**Description of the task**
Find "- Shadiq Harwiz (13520038)" below and begin at its line; stop after the line with "List of authors". Output those lines exactly, without pictures.

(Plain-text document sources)

>>

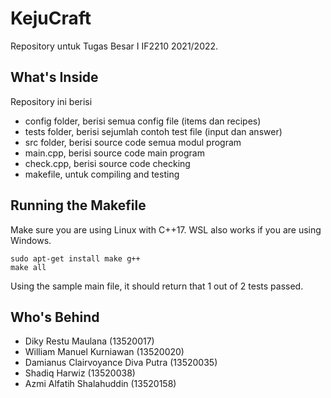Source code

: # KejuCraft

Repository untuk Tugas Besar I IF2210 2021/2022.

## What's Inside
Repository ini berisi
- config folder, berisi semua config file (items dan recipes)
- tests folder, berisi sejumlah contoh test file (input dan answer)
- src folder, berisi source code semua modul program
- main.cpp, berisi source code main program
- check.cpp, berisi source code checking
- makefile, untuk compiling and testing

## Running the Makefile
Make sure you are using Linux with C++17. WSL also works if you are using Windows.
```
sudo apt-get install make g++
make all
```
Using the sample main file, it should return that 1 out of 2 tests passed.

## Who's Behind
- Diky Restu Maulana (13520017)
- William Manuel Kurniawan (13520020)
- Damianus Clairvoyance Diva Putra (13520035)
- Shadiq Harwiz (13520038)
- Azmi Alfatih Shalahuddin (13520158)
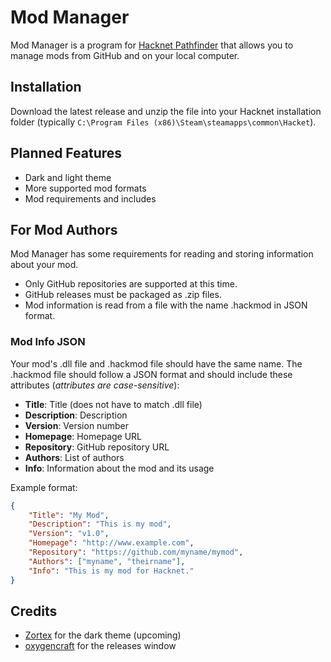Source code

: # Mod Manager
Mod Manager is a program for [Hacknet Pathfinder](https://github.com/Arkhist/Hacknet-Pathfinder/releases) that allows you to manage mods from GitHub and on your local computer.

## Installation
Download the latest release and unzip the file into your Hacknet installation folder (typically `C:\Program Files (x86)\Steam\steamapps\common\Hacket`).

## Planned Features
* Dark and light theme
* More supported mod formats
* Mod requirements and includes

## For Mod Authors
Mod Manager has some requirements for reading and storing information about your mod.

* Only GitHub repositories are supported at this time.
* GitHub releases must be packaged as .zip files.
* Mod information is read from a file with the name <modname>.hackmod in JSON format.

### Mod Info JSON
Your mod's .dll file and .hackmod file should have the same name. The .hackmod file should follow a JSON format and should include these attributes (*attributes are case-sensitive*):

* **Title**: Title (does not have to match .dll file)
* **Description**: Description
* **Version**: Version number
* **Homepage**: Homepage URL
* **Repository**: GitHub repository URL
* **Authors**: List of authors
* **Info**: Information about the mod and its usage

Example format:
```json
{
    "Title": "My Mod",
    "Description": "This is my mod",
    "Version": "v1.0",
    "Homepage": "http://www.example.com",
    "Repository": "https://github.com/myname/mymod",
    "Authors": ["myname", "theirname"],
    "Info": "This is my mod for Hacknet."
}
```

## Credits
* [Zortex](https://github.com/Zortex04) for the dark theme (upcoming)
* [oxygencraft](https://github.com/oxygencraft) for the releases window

<<
>>

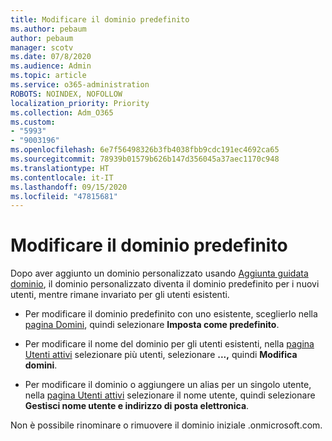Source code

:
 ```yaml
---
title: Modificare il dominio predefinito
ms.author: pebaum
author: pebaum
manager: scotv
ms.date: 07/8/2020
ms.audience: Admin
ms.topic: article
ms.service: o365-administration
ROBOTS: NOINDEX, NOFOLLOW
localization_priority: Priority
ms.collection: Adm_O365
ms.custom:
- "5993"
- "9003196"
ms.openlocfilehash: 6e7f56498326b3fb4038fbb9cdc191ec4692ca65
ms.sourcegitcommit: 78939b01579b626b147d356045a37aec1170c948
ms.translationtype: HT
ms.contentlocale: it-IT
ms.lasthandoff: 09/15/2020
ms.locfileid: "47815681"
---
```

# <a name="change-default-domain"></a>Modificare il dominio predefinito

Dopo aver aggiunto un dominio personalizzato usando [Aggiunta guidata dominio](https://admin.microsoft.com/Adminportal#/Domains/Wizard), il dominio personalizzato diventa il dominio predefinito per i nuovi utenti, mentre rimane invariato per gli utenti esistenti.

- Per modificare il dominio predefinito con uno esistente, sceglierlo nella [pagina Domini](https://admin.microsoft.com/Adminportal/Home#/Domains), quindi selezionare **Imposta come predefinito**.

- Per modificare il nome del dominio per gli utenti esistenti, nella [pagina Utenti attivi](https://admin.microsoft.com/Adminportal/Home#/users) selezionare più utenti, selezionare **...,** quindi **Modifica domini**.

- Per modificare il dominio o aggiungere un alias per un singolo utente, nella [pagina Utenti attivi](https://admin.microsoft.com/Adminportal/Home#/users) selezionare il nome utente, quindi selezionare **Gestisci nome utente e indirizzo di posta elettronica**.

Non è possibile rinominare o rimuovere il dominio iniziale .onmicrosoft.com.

<<

**The answer**
- Shadiq Harwiz (13520038)
- Azmi Alfatih Shalahuddin (13520158)
Source code

: # Mod Manager
Mod Manager is a program for [Hacknet Pathfinder](https://github.com/Arkhist/Hacknet-Pathfinder/releases) that allows you to manage mods from GitHub and on your local computer.

## Installation
Download the latest release and unzip the file into your Hacknet installation folder (typically `C:\Program Files (x86)\Steam\steamapps\common\Hacket`).

## Planned Features
* Dark and light theme
* More supported mod formats
* Mod requirements and includes

## For Mod Authors
Mod Manager has some requirements for reading and storing information about your mod.

* Only GitHub repositories are supported at this time.
* GitHub releases must be packaged as .zip files.
* Mod information is read from a file with the name <modname>.hackmod in JSON format.

### Mod Info JSON
Your mod's .dll file and .hackmod file should have the same name. The .hackmod file should follow a JSON format and should include these attributes (*attributes are case-sensitive*):

* **Title**: Title (does not have to match .dll file)
* **Description**: Description
* **Version**: Version number
* **Homepage**: Homepage URL
* **Repository**: GitHub repository URL
* **Authors**: List of authors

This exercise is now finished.